Visualization in Spatial Data Analysis

Having covered the formal representation of spatial data we now turn to a series of methods for the visualization of spatial data. We continue on with the airbnb data that we explored in the previous notebook. Here we use it to describe a common type of geovizualization used for area unit data with numeric attributes, namely choropleth maps.

Choropleth Maps

Choropleth maps play a prominent role in spatial data science. The word choropleth stems from the root “choro” meaning “region”. As such choropleth maps are appropriate for areal unit data where each observation combines a value of an attribute and a polygon. Choropleth maps derive from an earlier era where cartographers faced technological constraints that precluded the use of unclassed maps where each unique attribute value could be represented by a distinct symbol. Instead, attribute values were grouped into a smaller number of classes with each class being associated with a unique symbol that was in turn applied to all polygons with attribute values falling in the class.

Although today these technological constraints are no longer binding, and unclassed mapping is feasible, there are still good reasons for adopting a classed approach. Chief among these is to reduce the cognitive load involved in parsing the complexity of an unclassed map. A choropleth map reduces this complexity by drawing upon statistical and visualization theory to provide an effective representation of the spatial distribution of the attribute values across the areal units.

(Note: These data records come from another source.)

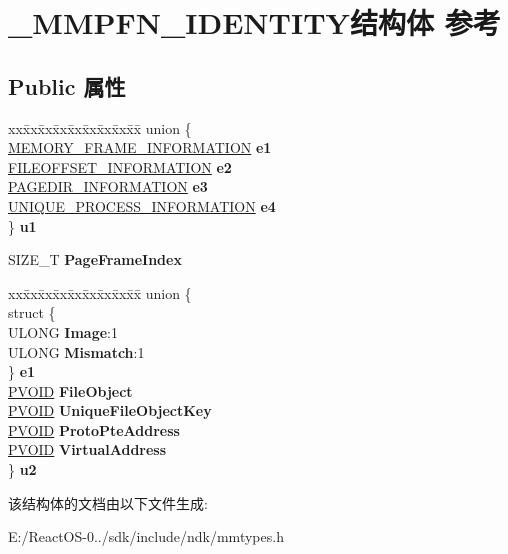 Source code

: \hypertarget{struct___m_m_p_f_n___i_d_e_n_t_i_t_y}{}\section{\+\_\+\+M\+M\+P\+F\+N\+\_\+\+I\+D\+E\+N\+T\+I\+T\+Y结构体 参考}
\label{struct___m_m_p_f_n___i_d_e_n_t_i_t_y}
\subsection*{Public 属性}
\begin{DoxyCompactItemize}
\item 
\mbox{\label{struct___m_m_p_f_n___i_d_e_n_t_i_t_y_a56e9c30bb7004942537efde759d5ad47}} 
\begin{tabbing}
xx\=xx\=xx\=xx\=xx\=xx\=xx\=xx\=xx\=\kill
union \{\\
\>\hyperlink{struct___m_e_m_o_r_y___f_r_a_m_e___i_n_f_o_r_m_a_t_i_o_n}{MEMORY\_FRAME\_INFORMATION} {\bfseries e1}\\
\>\hyperlink{struct___f_i_l_e_o_f_f_s_e_t___i_n_f_o_r_m_a_t_i_o_n}{FILEOFFSET\_INFORMATION} {\bfseries e2}\\
\>\hyperlink{struct___p_a_g_e_d_i_r___i_n_f_o_r_m_a_t_i_o_n}{PAGEDIR\_INFORMATION} {\bfseries e3}\\
\>\hyperlink{struct___u_n_i_q_u_e___p_r_o_c_e_s_s___i_n_f_o_r_m_a_t_i_o_n}{UNIQUE\_PROCESS\_INFORMATION} {\bfseries e4}\\
\} {\bfseries u1}\\

\end{tabbing}\item 
\mbox{\label{struct___m_m_p_f_n___i_d_e_n_t_i_t_y_ae4a6877a6b5dcdde513319ed82376173}} 
S\+I\+Z\+E\+\_\+T {\bfseries Page\+Frame\+Index}
\item 
\mbox{\label{struct___m_m_p_f_n___i_d_e_n_t_i_t_y_aa610252242037ff52852b11d84a4e33f}} 
\begin{tabbing}
xx\=xx\=xx\=xx\=xx\=xx\=xx\=xx\=xx\=\kill
union \{\\
\>struct \{\\
\>\>ULONG {\bfseries Image}:1\\
\>\>ULONG {\bfseries Mismatch}:1\\
\>\} {\bfseries e1}\\
\>\hyperlink{interfacevoid}{PVOID} {\bfseries FileObject}\\
\>\hyperlink{interfacevoid}{PVOID} {\bfseries UniqueFileObjectKey}\\
\>\hyperlink{interfacevoid}{PVOID} {\bfseries ProtoPteAddress}\\
\>\hyperlink{interfacevoid}{PVOID} {\bfseries VirtualAddress}\\
\} {\bfseries u2}\\

\end{tabbing}\end{DoxyCompactItemize}


该结构体的文档由以下文件生成\+:\begin{DoxyCompactItemize}
\item 
E\+:/\+React\+O\+S-\/0../sdk/include/ndk/mmtypes.\+h\end{DoxyCompactItemize}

The effectiveness of a choropleth map will be a function of the choice of classification scheme together with the color or symbolization strategy adopted. In broad terms, the classification scheme defines the number of classes as well as the rules for assignment, while the symbolization should convey information about the value differentiation across the classes.

Data classification

Data classification considers the problem of a partitioning of the attribute values into mutually exclusive and exhaustive groups. The precise manner in which this is done will be a function of the measurement scale of the attribute in question. For quantitative attributes (ordinal, interval, ratio scales) the classes will have an explicit ordering. More formally, the classification problem is to define class boundaries such that $c_j < y_i \le c_{j+1} \ \forall y_i \in C_{j+1}$ where $y_i$ is the value of the attribute for spatial location $i$, $j$ is a class index, and $c_j$ represents the lower bound of interval $j$.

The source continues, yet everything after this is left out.